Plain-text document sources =
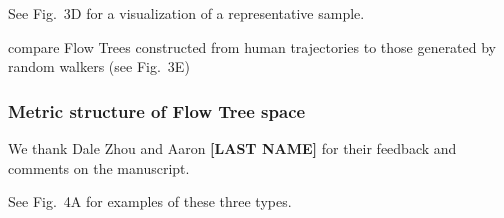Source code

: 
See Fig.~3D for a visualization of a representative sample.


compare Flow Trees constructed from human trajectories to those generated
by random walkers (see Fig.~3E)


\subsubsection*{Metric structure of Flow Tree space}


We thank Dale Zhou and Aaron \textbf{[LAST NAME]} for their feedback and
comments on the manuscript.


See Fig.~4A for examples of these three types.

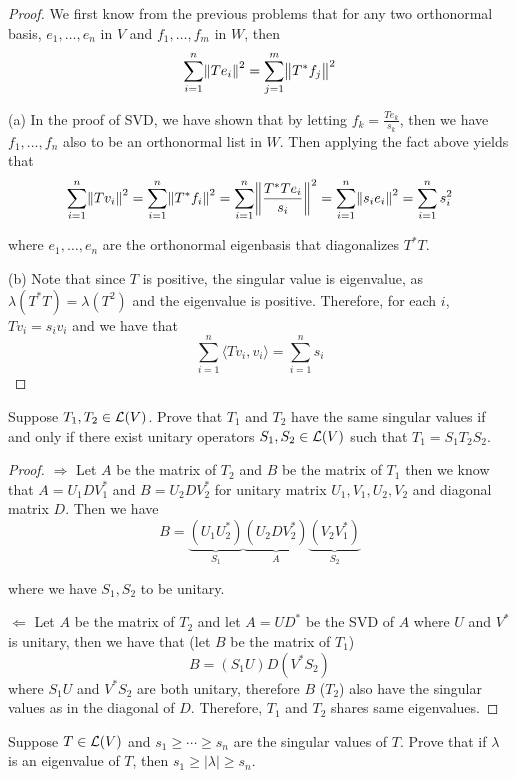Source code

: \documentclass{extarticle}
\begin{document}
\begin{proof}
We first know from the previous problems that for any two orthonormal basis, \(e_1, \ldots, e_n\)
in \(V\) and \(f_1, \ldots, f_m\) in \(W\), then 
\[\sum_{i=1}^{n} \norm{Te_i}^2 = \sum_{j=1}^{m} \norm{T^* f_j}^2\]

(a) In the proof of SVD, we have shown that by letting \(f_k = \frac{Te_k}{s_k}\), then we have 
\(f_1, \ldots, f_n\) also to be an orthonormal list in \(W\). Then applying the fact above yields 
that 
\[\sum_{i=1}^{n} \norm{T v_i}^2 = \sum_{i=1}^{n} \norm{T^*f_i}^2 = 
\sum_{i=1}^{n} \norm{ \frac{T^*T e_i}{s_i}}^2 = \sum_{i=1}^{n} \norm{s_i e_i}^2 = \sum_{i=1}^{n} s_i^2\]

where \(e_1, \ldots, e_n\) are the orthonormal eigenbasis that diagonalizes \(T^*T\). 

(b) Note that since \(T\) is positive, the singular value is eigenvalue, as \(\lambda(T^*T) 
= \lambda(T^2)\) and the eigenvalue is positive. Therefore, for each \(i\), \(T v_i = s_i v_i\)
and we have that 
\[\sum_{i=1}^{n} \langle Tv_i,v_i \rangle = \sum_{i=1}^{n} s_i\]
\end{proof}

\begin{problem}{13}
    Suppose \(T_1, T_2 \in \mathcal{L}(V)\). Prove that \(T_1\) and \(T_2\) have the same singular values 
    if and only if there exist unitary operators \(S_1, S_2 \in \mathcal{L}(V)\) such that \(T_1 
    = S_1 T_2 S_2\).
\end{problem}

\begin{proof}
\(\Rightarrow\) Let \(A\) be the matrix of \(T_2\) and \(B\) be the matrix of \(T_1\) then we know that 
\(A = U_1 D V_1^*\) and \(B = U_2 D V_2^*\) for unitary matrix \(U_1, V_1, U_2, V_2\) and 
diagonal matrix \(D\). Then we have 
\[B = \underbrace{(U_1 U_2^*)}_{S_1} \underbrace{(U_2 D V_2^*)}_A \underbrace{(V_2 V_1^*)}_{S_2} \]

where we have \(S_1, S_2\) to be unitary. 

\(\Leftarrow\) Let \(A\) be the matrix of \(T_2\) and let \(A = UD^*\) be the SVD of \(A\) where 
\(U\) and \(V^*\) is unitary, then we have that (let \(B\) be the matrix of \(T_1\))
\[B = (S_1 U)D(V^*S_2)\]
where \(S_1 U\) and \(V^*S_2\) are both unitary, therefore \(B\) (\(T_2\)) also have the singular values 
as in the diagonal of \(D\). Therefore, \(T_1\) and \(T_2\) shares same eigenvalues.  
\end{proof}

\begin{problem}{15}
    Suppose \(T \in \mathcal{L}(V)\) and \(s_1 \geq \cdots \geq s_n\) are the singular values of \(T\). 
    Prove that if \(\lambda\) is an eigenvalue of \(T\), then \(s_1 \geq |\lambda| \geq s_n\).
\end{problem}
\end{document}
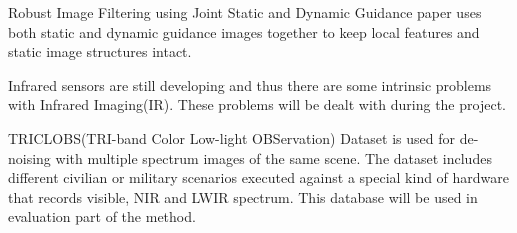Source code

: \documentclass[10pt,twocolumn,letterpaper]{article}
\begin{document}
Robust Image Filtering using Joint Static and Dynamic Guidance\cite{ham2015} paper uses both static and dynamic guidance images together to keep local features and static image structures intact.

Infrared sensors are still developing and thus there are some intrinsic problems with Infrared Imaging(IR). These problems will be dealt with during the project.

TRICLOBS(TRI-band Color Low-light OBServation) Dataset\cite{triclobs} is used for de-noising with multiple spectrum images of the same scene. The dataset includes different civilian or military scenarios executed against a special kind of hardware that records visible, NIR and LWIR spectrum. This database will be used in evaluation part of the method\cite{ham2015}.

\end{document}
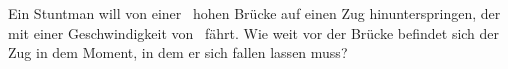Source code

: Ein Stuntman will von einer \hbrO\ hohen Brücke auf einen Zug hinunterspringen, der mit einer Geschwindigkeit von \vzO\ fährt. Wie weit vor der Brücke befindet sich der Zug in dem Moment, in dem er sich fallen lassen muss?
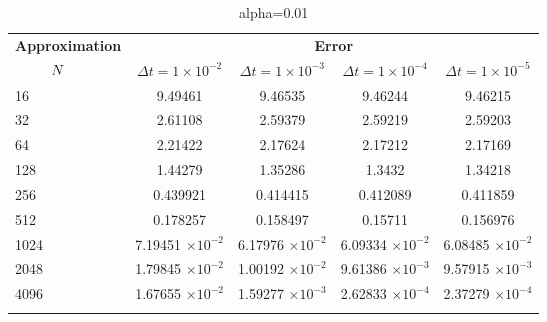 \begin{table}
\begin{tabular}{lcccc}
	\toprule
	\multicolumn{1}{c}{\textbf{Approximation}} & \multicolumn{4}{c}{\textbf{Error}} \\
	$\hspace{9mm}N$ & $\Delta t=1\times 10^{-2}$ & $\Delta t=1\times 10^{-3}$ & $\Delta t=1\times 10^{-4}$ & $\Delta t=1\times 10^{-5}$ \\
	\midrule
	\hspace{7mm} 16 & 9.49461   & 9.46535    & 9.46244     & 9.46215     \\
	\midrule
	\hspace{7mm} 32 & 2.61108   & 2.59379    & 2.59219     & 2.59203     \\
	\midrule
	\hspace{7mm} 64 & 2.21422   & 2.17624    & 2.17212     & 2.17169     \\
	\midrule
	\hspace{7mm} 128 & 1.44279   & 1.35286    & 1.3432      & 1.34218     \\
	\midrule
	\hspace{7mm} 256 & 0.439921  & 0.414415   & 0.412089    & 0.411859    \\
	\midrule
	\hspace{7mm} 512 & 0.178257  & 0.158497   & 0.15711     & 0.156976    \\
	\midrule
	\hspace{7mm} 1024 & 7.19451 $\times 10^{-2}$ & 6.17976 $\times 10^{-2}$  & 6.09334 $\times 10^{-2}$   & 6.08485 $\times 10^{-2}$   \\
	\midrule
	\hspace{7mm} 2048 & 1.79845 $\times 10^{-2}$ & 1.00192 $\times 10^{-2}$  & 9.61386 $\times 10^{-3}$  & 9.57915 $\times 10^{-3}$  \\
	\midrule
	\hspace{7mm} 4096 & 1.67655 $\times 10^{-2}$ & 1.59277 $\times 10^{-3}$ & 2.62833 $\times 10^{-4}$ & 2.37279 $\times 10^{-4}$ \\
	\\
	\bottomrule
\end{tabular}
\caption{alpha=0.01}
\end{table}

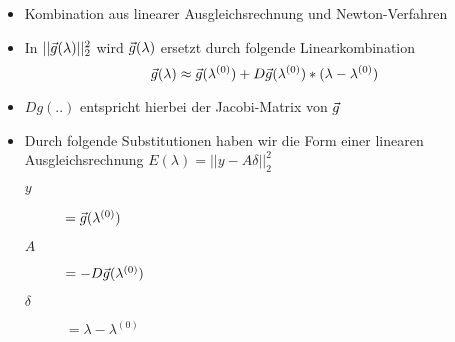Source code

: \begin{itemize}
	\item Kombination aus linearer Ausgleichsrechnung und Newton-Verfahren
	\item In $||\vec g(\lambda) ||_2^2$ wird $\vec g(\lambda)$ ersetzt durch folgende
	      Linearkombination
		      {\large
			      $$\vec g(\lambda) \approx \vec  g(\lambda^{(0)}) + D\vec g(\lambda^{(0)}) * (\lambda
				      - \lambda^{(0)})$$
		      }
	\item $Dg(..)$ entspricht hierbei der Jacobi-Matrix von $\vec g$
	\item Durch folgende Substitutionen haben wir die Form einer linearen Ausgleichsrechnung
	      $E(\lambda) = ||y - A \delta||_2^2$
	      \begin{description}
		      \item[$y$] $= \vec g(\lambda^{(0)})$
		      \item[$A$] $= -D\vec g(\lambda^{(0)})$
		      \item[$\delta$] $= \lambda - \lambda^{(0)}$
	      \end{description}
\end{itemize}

Problem =
The records above, minus their pictures, are to be returned word for word.

Response =
Source code

: 
See Fig.~3D for a visualization of a representative sample.


compare Flow Trees constructed from human trajectories to those generated
by random walkers (see Fig.~3E)


\subsubsection*{Metric structure of Flow Tree space}


We thank Dale Zhou and Aaron \textbf{[LAST NAME]} for their feedback and
comments on the manuscript.


See Fig.~4A for examples of these three types.

Source code

: \documentclass{extarticle}
\begin{document}
\begin{proof}
We first know from the previous problems that for any two orthonormal basis, \(e_1, \ldots, e_n\)
in \(V\) and \(f_1, \ldots, f_m\) in \(W\), then 
\[\sum_{i=1}^{n} \norm{Te_i}^2 = \sum_{j=1}^{m} \norm{T^* f_j}^2\]

(a) In the proof of SVD, we have shown that by letting \(f_k = \frac{Te_k}{s_k}\), then we have 
\(f_1, \ldots, f_n\) also to be an orthonormal list in \(W\). Then applying the fact above yields 
that 
\[\sum_{i=1}^{n} \norm{T v_i}^2 = \sum_{i=1}^{n} \norm{T^*f_i}^2 = 
\sum_{i=1}^{n} \norm{ \frac{T^*T e_i}{s_i}}^2 = \sum_{i=1}^{n} \norm{s_i e_i}^2 = \sum_{i=1}^{n} s_i^2\]

where \(e_1, \ldots, e_n\) are the orthonormal eigenbasis that diagonalizes \(T^*T\). 

(b) Note that since \(T\) is positive, the singular value is eigenvalue, as \(\lambda(T^*T) 
= \lambda(T^2)\) and the eigenvalue is positive. Therefore, for each \(i\), \(T v_i = s_i v_i\)
and we have that 
\[\sum_{i=1}^{n} \langle Tv_i,v_i \rangle = \sum_{i=1}^{n} s_i\]
\end{proof}

\begin{problem}{13}
    Suppose \(T_1, T_2 \in \mathcal{L}(V)\). Prove that \(T_1\) and \(T_2\) have the same singular values 
    if and only if there exist unitary operators \(S_1, S_2 \in \mathcal{L}(V)\) such that \(T_1 
    = S_1 T_2 S_2\).
\end{problem}

\begin{proof}
\(\Rightarrow\) Let \(A\) be the matrix of \(T_2\) and \(B\) be the matrix of \(T_1\) then we know that 
\(A = U_1 D V_1^*\) and \(B = U_2 D V_2^*\) for unitary matrix \(U_1, V_1, U_2, V_2\) and 
diagonal matrix \(D\). Then we have 
\[B = \underbrace{(U_1 U_2^*)}_{S_1} \underbrace{(U_2 D V_2^*)}_A \underbrace{(V_2 V_1^*)}_{S_2} \]

where we have \(S_1, S_2\) to be unitary. 

\(\Leftarrow\) Let \(A\) be the matrix of \(T_2\) and let \(A = UD^*\) be the SVD of \(A\) where 
\(U\) and \(V^*\) is unitary, then we have that (let \(B\) be the matrix of \(T_1\))
\[B = (S_1 U)D(V^*S_2)\]
where \(S_1 U\) and \(V^*S_2\) are both unitary, therefore \(B\) (\(T_2\)) also have the singular values 
as in the diagonal of \(D\). Therefore, \(T_1\) and \(T_2\) shares same eigenvalues.  
\end{proof}

\begin{problem}{15}
    Suppose \(T \in \mathcal{L}(V)\) and \(s_1 \geq \cdots \geq s_n\) are the singular values of \(T\). 
    Prove that if \(\lambda\) is an eigenvalue of \(T\), then \(s_1 \geq |\lambda| \geq s_n\).
\end{problem}
\end{document}
Source code

: \documentclass[10pt,twocolumn,letterpaper]{article}
\begin{document}
Robust Image Filtering using Joint Static and Dynamic Guidance\cite{ham2015} paper uses both static and dynamic guidance images together to keep local features and static image structures intact.

Infrared sensors are still developing and thus there are some intrinsic problems with Infrared Imaging(IR). These problems will be dealt with during the project.

TRICLOBS(TRI-band Color Low-light OBServation) Dataset\cite{triclobs} is used for de-noising with multiple spectrum images of the same scene. The dataset includes different civilian or military scenarios executed against a special kind of hardware that records visible, NIR and LWIR spectrum. This database will be used in evaluation part of the method\cite{ham2015}.

\end{document}
Source code

: Ein Stuntman will von einer \hbrO\ hohen Brücke auf einen Zug hinunterspringen, der mit einer Geschwindigkeit von \vzO\ fährt. Wie weit vor der Brücke befindet sich der Zug in dem Moment, in dem er sich fallen lassen muss?
 \begin{table}
\begin{tabular}{lcccc}
	\toprule
	\multicolumn{1}{c}{\textbf{Approximation}} & \multicolumn{4}{c}{\textbf{Error}} \\
	$\hspace{9mm}N$ & $\Delta t=1\times 10^{-2}$ & $\Delta t=1\times 10^{-3}$ & $\Delta t=1\times 10^{-4}$ & $\Delta t=1\times 10^{-5}$ \\
	\midrule
	\hspace{7mm} 16 & 9.49461   & 9.46535    & 9.46244     & 9.46215     \\
	\midrule
	\hspace{7mm} 32 & 2.61108   & 2.59379    & 2.59219     & 2.59203     \\
	\midrule
	\hspace{7mm} 64 & 2.21422   & 2.17624    & 2.17212     & 2.17169     \\
	\midrule
	\hspace{7mm} 128 & 1.44279   & 1.35286    & 1.3432      & 1.34218     \\
	\midrule
	\hspace{7mm} 256 & 0.439921  & 0.414415   & 0.412089    & 0.411859    \\
	\midrule
	\hspace{7mm} 512 & 0.178257  & 0.158497   & 0.15711     & 0.156976    \\
	\midrule
	\hspace{7mm} 1024 & 7.19451 $\times 10^{-2}$ & 6.17976 $\times 10^{-2}$  & 6.09334 $\times 10^{-2}$   & 6.08485 $\times 10^{-2}$   \\
	\midrule
	\hspace{7mm} 2048 & 1.79845 $\times 10^{-2}$ & 1.00192 $\times 10^{-2}$  & 9.61386 $\times 10^{-3}$  & 9.57915 $\times 10^{-3}$  \\
	\midrule
	\hspace{7mm} 4096 & 1.67655 $\times 10^{-2}$ & 1.59277 $\times 10^{-3}$ & 2.62833 $\times 10^{-4}$ & 2.37279 $\times 10^{-4}$ \\
	\\
	\bottomrule
\end{tabular}
\caption{alpha=0.01}
\end{table}

Source code

: \begin{itemize}
	\item Kombination aus linearer Ausgleichsrechnung und Newton-Verfahren
	\item In $||\vec g(\lambda) ||_2^2$ wird $\vec g(\lambda)$ ersetzt durch folgende
	      Linearkombination
		      {\large
			      $$\vec g(\lambda) \approx \vec  g(\lambda^{(0)}) + D\vec g(\lambda^{(0)}) * (\lambda
				      - \lambda^{(0)})$$
		      }
	\item $Dg(..)$ entspricht hierbei der Jacobi-Matrix von $\vec g$
	\item Durch folgende Substitutionen haben wir die Form einer linearen Ausgleichsrechnung
	      $E(\lambda) = ||y - A \delta||_2^2$
	      \begin{description}
		      \item[$y$] $= \vec g(\lambda^{(0)})$
		      \item[$A$] $= -D\vec g(\lambda^{(0)})$
		      \item[$\delta$] $= \lambda - \lambda^{(0)}$
	      \end{description}
\end{itemize}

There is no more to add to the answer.